New RunKeeper Features Aim To Bring the Fitness Class Experience To Your Phone
Since 2008, RunKeeper, the fitness-tracking, GPS-based mobile app from Boston-based startup FitnessKeeper, has helped runners log and track the distance, speed, and routes they’ve run and engage with a broader community of like-minded athletes. The “pro” $9.99 version of the tool even offers coaching via headphones to help runners hit their desired pace, understand how far they’ve gone, and mix up their speeds for interval workouts, all as their feet hit the pavement.
But now, the company is moving even further into an area that has traditionally been occupied by real, live fitness professionals, by offering mobile training plans and fitness classes
“We’re grouping them together almost like an SAT class or a spinning class at the gym and are trying to tap into that same psychology—but virtually, where you all collectively go after the same goal,” says FitnessKeeper founder and CEO Jason Jacobs. “What we envision is that these classes will become such a powerful motivator that they recreate the benefits of an in-person class, where you’re motivated by the energy in the room.”
The startup put out the first set of such classes on its store late last week, with 5K and half-marathon training plans designed by Olympian runner Jeff Galloway. Jacobs says already several hundred users have signed up. Those who purchase the classes—which range from $9.99 to $19.99—will have the set of runs designed by Galloway populate their RunKeeper calendars. They also will be sent an alert that notifies them which distance they are supposed to run each day. When they physically go out for a jog, they can flag that they are completing a particular run as called for in the training guide. They’ll also be connected to others in the RunKeeper community who are training under the same program.

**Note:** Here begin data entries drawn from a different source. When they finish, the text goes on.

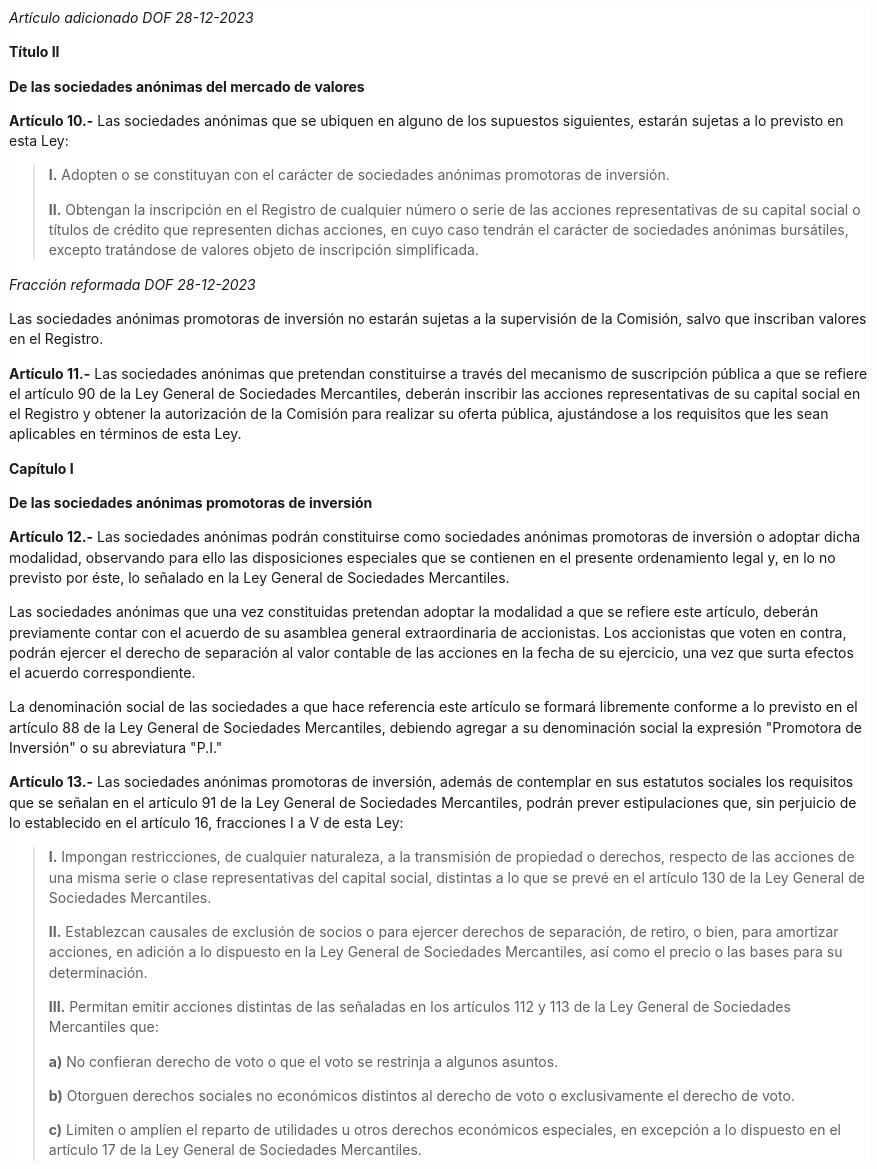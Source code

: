 *Artículo adicionado DOF 28-12-2023*

**Título II**

**De las sociedades anónimas del mercado de valores**

**Artículo 10.-** Las sociedades anónimas que se ubiquen en alguno de los supuestos siguientes, estarán sujetas a lo previsto en esta Ley:

> **I.** Adopten o se constituyan con el carácter de sociedades anónimas promotoras de inversión.
>
> **II.** Obtengan la inscripción en el Registro de cualquier número o serie de las acciones representativas de su capital social o títulos de crédito que representen dichas acciones, en cuyo caso tendrán el carácter de sociedades anónimas bursátiles, excepto tratándose de valores objeto de inscripción simplificada.

*Fracción reformada DOF 28-12-2023*

Las sociedades anónimas promotoras de inversión no estarán sujetas a la supervisión de la Comisión, salvo que inscriban valores en el Registro.

**Artículo 11.-** Las sociedades anónimas que pretendan constituirse a través del mecanismo de suscripción pública a que se refiere el artículo 90 de la Ley General de Sociedades Mercantiles, deberán inscribir las acciones representativas de su capital social en el Registro y obtener la autorización de la Comisión para realizar su oferta pública, ajustándose a los requisitos que les sean aplicables en términos de esta Ley.

**Capítulo I**

**De las sociedades anónimas promotoras de inversión**

**Artículo 12.-** Las sociedades anónimas podrán constituirse como sociedades anónimas promotoras de inversión o adoptar dicha modalidad, observando para ello las disposiciones especiales que se contienen en el presente ordenamiento legal y, en lo no previsto por éste, lo señalado en la Ley General de Sociedades Mercantiles.

Las sociedades anónimas que una vez constituidas pretendan adoptar la modalidad a que se refiere este artículo, deberán previamente contar con el acuerdo de su asamblea general extraordinaria de accionistas. Los accionistas que voten en contra, podrán ejercer el derecho de separación al valor contable de las acciones en la fecha de su ejercicio, una vez que surta efectos el acuerdo correspondiente.

La denominación social de las sociedades a que hace referencia este artículo se formará libremente conforme a lo previsto en el artículo 88 de la Ley General de Sociedades Mercantiles, debiendo agregar a su denominación social la expresión \"Promotora de Inversión\" o su abreviatura \"P.I.\"

**Artículo 13.-** Las sociedades anónimas promotoras de inversión, además de contemplar en sus estatutos sociales los requisitos que se señalan en el artículo 91 de la Ley General de Sociedades Mercantiles, podrán prever estipulaciones que, sin perjuicio de lo establecido en el artículo 16, fracciones I a V de esta Ley:

> **I.** Impongan restricciones, de cualquier naturaleza, a la transmisión de propiedad o derechos, respecto de las acciones de una misma serie o clase representativas del capital social, distintas a lo que se prevé en el artículo 130 de la Ley General de Sociedades Mercantiles.
>
> **II.** Establezcan causales de exclusión de socios o para ejercer derechos de separación, de retiro, o bien, para amortizar acciones, en adición a lo dispuesto en la Ley General de Sociedades Mercantiles, así como el precio o las bases para su determinación.
>
> **III.** Permitan emitir acciones distintas de las señaladas en los artículos 112 y 113 de la Ley General de Sociedades Mercantiles que:
>
> **a)** No confieran derecho de voto o que el voto se restrinja a algunos asuntos.
>
> **b)** Otorguen derechos sociales no económicos distintos al derecho de voto o exclusivamente el derecho de voto.
>
> **c)** Limiten o amplíen el reparto de utilidades u otros derechos económicos especiales, en excepción a lo dispuesto en el artículo 17 de la Ley General de Sociedades Mercantiles.
>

“The plan is to roll them out in such a way so that if you have a race at a certain time it can follow your schedule,” Jacobs says. And speaking of races, FitnessKeeper has also made that a more prominent part of the user experience. Weeks before it rolled out the classes, it introduced a race page section of the site, where users can search for races based on distance and location, and connect with other runners in the RunKeeper community looking to do the same race. And the company hasn’t spent a marketing dime to attract this information, but has crowdsourced the content, relying on the RunKeeper community to submit races on their radar.
With the features introduced in the past month, the big focus is streamlining the entire process of running, racing, and training, Jacobs says. “Runners don’t just track their activities, but they participate in races and follow a lot of training programs,” he says.